Les poulains trop pressés et si peu reconnaissants de BCE

Par -

Nous avons, ces derniers jours, été très nombreux à évoquer l’héritage du président défunt Béji Caid Essebsi.

Les uns ont évoqué son dernier message qui a consisté à ne pas signer, « contre ses convictions », les amendements à la loi électorale.

Les autres ont souligné la nécessité d’aller jusqu’au bout de ses intentions en ce qui concerne la proposition de loi sur l’égalité dans l’héritage.

Si la première question ne se pose plus, puisque ces amendements sont désormais caducs, la seconde reste relativement épineuse et devrait se reposer aussi bien dans les manifestes électoraux à venir que lors de la célébration du 13 août.

Cette année, la commémoration officielle de cette date qui est celle de la promulgation du Code du Statut personnel sera-t-elle timide, expédiée comme les affaires courantes ? Ou bien verrons-nous les représentants de l’Etat donner tout son faste à cette cérémonie ?

Les uns et les autres, étant en campagne électorale avant terme, nous montreront leur manière de récupérer ou prendre leurs distances par rapport à l’héritage de BCE.

Un troisième point de cet héritage multiforme n’a pas été véritablement évoqué.
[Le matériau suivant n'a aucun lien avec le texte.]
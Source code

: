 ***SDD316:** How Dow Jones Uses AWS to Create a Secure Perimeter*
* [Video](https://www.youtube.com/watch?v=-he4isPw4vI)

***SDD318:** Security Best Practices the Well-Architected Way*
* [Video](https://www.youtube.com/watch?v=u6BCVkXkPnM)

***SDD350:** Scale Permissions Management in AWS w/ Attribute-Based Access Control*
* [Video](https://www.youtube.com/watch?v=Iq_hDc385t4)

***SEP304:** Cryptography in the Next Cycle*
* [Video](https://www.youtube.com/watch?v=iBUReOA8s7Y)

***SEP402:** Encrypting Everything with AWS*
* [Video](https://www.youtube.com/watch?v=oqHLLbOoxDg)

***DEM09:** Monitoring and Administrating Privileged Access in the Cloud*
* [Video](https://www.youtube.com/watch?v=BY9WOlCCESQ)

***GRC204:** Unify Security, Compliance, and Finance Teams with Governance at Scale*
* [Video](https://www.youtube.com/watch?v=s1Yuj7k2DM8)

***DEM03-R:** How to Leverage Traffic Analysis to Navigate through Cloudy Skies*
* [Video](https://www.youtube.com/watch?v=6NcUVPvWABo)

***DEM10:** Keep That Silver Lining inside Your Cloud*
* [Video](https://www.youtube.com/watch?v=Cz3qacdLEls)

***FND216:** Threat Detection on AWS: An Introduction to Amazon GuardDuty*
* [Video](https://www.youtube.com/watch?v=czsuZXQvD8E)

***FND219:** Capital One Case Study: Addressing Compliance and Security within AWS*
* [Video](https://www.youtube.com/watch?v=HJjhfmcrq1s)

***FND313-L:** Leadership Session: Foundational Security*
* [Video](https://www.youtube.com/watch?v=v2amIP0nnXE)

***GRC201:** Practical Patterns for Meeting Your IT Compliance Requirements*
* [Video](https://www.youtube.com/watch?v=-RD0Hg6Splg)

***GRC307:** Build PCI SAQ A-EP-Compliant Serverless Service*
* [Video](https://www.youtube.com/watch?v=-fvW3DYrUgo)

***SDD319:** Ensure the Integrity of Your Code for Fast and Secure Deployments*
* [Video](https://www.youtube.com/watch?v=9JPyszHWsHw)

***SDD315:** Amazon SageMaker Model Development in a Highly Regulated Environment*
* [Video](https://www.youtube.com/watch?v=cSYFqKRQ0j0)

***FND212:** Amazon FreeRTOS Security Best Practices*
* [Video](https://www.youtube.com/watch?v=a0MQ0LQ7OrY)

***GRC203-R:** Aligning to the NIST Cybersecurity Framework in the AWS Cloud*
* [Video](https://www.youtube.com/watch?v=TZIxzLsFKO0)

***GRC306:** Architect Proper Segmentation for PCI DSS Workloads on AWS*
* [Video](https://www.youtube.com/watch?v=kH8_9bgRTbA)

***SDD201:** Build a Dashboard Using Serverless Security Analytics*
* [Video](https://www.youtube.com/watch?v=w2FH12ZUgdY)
Il s’agit de la pléthore de poulains de l’ancien président qui volent aujourd’hui de leurs propres ailes.

Tous pressés et peu reconnaissants, ils se sont éloignés de BCE, le trahissant pour les uns et ruminant leur colère pour d’autres.

Pourtant c’est bien BCE qui a propulsé cette génération qui comprend aussi bien Youssef Chahed ou Mohsen Marzouk.

Leur défection à ces protégés de BCE passés de l’autre côté, a d’ailleurs pesé lourd dans la gestion de la dernière législature.

Car la politique du consensus aurait été tout autre et aurait certainement évolué différemment sans ces défections qui ont rogné la marge de manœuvre de BCE et provoqué le délitement progressif de son parti.

Que les uns et les autres aient commis des erreurs d’appréciation, que les islamistes d’Ennahdha aient effectué un travail de sape qui a porté ses fruits, sont des faits incontestables.

Toutefois, tout cela est à mettre au débit de BCE et de ceux qui ont été trop pressés de lui tourner le dos.

A l’heure où commencent bientôt les campagnes électorales, il est bon de rappeler que la reconnaissance n’a pas été le fort de beaucoup de poulains de BCE qui semblent avoir trouvé en la trahison politique une voie moins ardue et plus passante vers le pouvoir.